__DATA FOR THIS EXERCISE__:
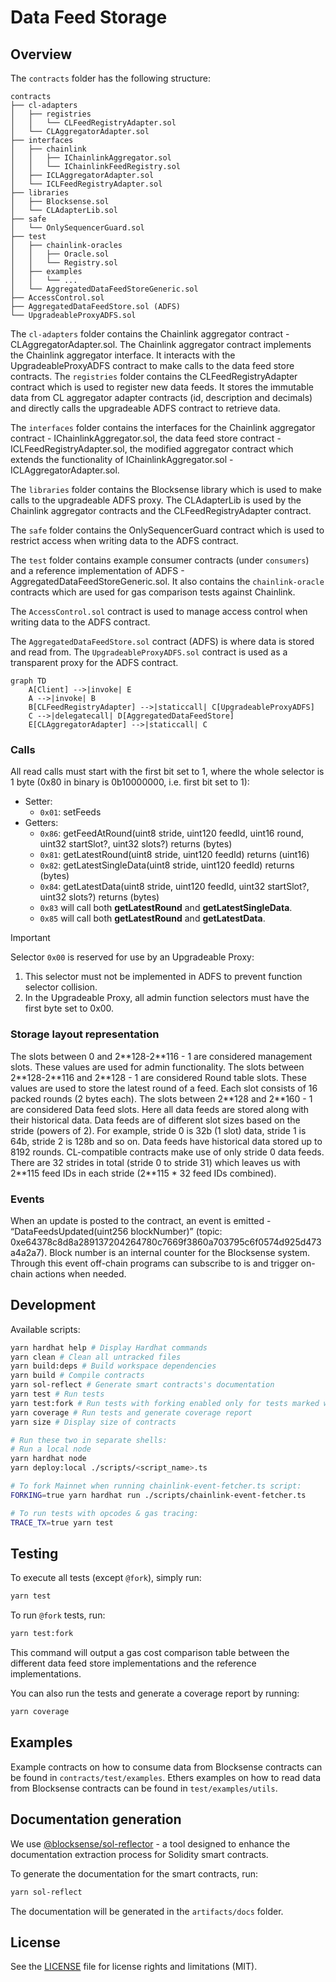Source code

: # Data Feed Storage

## Overview

The `contracts` folder has the following structure:

```text
contracts
├── cl-adapters
│   ├── registries
│   │   └── CLFeedRegistryAdapter.sol
│   └── CLAggregatorAdapter.sol
├── interfaces
│   ├── chainlink
│   │   ├── IChainlinkAggregator.sol
│   │   └── IChainlinkFeedRegistry.sol
│   ├── ICLAggregatorAdapter.sol
│   └── ICLFeedRegistryAdapter.sol
├── libraries
│   ├── Blocksense.sol
│   └── CLAdapterLib.sol
├── safe
│   └── OnlySequencerGuard.sol
├── test
│   ├── chainlink-oracles
│   │   ├── Oracle.sol
│   │   └── Registry.sol
│   ├── examples
│   │   └── ...
│   └── AggregatedDataFeedStoreGeneric.sol
├── AccessControl.sol
├── AggregatedDataFeedStore.sol (ADFS)
└── UpgradeableProxyADFS.sol
```

The `cl-adapters` folder contains the Chainlink aggregator contract - CLAggregatorAdapter.sol. The Chainlink aggregator contract implements the Chainlink aggregator interface. It interacts with the UpgradeableProxyADFS contract to make calls to the data feed store contracts. The `registries` folder contains the CLFeedRegistryAdapter contract which is used to register new data feeds. It stores the immutable data from CL aggregator adapter contracts (id, description and decimals) and directly calls the upgradeable ADFS contract to retrieve data.

The `interfaces` folder contains the interfaces for the Chainlink aggregator contract - IChainlinkAggregator.sol, the data feed store contract - ICLFeedRegistryAdapter.sol, the modified aggregator contract which extends the functionality of IChainlinkAggregator.sol - ICLAggregatorAdapter.sol.

The `libraries` folder contains the Blocksense library which is used to make calls to the upgradeable ADFS proxy. The CLAdapterLib is used by the Chainlink aggregator contracts and the CLFeedRegistryAdapter contract.

The `safe` folder contains the OnlySequencerGuard contract which is used to restrict access when writing data to the ADFS contract.

The `test` folder contains example consumer contracts (under `consumers`) and a reference implementation of ADFS - AggregatedDataFeedStoreGeneric.sol. It also contains the `chainlink-oracle` contracts which are used for gas comparison tests against Chainlink.

The `AccessControl.sol` contract is used to manage access control when writing data to the ADFS contract.

The `AggregatedDataFeedStore.sol` contract (ADFS) is where data is stored and read from. The `UpgradeableProxyADFS.sol` contract is used as a transparent proxy for the ADFS contract.

```mermaid
graph TD
    A[Client] -->|invoke| E
    A -->|invoke| B
    B[CLFeedRegistryAdapter] -->|staticcall| C[UpgradeableProxyADFS]
    C -->|delegatecall| D[AggregatedDataFeedStore]
    E[CLAggregatorAdapter] -->|staticcall| C
```

### Calls

All read calls must start with the first bit set to 1, where the whole selector is 1 byte (0x80 in binary is 0b10000000, i.e. first bit set to 1):

- Setter:
  - `0x01`: setFeeds
- Getters:
  - `0x86`: getFeedAtRound(uint8 stride, uint120 feedId, uint16 round, uint32 startSlot?, uint32 slots?) returns (bytes)
  - `0x81`: getLatestRound(uint8 stride, uint120 feedId) returns (uint16)
  - `0x82`: getLatestSingleData(uint8 stride, uint120 feedId) returns (bytes)
  - `0x84`: getLatestData(uint8 stride, uint120 feedId, uint32 startSlot?, uint32 slots?) returns (bytes)
  - `0x83` will call both **getLatestRound** and **getLatestSingleData**.
  - `0x85` will call both **getLatestRound** and **getLatestData**.

> [!IMPORTANT]
> Selector `0x00` is reserved for use by an Upgradeable Proxy:
>
> 1. This selector must not be implemented in ADFS to prevent function selector collision.
> 2. In the Upgradeable Proxy, all admin function selectors must have the first byte set to 0x00.

### Storage layout representation

The slots between 0 and 2\*\*128-2\*\*116 - 1 are considered management slots. These values are used for admin functionality.
The slots between 2\*\*128-2\*\*116 and 2\*\*128 - 1 are considered Round table slots. These values are used to store the latest round of a feed. Each slot consists of 16 packed rounds (2 bytes each).
The slots between 2\*\*128 and 2\*\*160 - 1 are considered Data feed slots. Here all data feeds are stored along with their historical data. Data feeds are of different slot sizes based on the stride (powers of 2). For example, stride 0 is 32b (1 slot) data, stride 1 is 64b, stride 2 is 128b and so on. Data feeds have historical data stored up to 8192 rounds. CL-compatible contracts make use of only stride 0 data feeds. There are 32 strides in total (stride 0 to stride 31) which leaves us with 2\*\*115 feed IDs in each stride (2\*\*115 \* 32 feed IDs combined).

### Events

When an update is posted to the contract, an event is emitted - “DataFeedsUpdated(uint256 blockNumber)” (topic: 0xe64378c8d8a289137204264780c7669f3860a703795c6f0574d925d473a4a2a7). Block number is an internal counter for the Blocksense system. Through this event off-chain programs can subscribe to is and trigger on-chain actions when needed.

## Development

Available scripts:

```sh
yarn hardhat help # Display Hardhat commands
yarn clean # Clean all untracked files
yarn build:deps # Build workspace dependencies
yarn build # Compile contracts
yarn sol-reflect # Generate smart contracts's documentation
yarn test # Run tests
yarn test:fork # Run tests with forking enabled only for tests marked with `@fork` in the description
yarn coverage # Run tests and generate coverage report
yarn size # Display size of contracts

# Run these two in separate shells:
# Run a local node
yarn hardhat node
yarn deploy:local ./scripts/<script_name>.ts

# To fork Mainnet when running chainlink-event-fetcher.ts script:
FORKING=true yarn hardhat run ./scripts/chainlink-event-fetcher.ts

# To run tests with opcodes & gas tracing:
TRACE_TX=true yarn test
```

## Testing

To execute all tests (except `@fork`), simply run:

```sh
yarn test
```

To run `@fork` tests, run:

```sh
yarn test:fork
```

This command will output a gas cost comparison table between the different data feed store implementations and the reference implementations.

You can also run the tests and generate a coverage report by running:

```sh
yarn coverage
```

## Examples

Example contracts on how to consume data from Blocksense contracts can be found in `contracts/test/examples`.
Ethers examples on how to read data from Blocksense contracts can be found in `test/examples/utils`.

## Documentation generation

We use [@blocksense/sol-reflector](../../libs/sol-reflector/README.md) - a tool designed to enhance the documentation extraction process for Solidity smart contracts.

To generate the documentation for the smart contracts, run:

```sh
yarn sol-reflect
```

The documentation will be generated in the `artifacts/docs` folder.

## License

See the [LICENSE](LICENSE.md) file for license rights and limitations (MIT).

__TASK__:
Copy out the lines of the records above in which the string "also" appears.

__SOLUTION TO THE EXERCISE__:
The `test` folder contains example consumer contracts (under `consumers`) and a reference implementation of ADFS - AggregatedDataFeedStoreGeneric.sol. It also contains the `chainlink-oracle` contracts which are used for gas comparison tests against Chainlink.
You can also run the tests and generate a coverage report by running:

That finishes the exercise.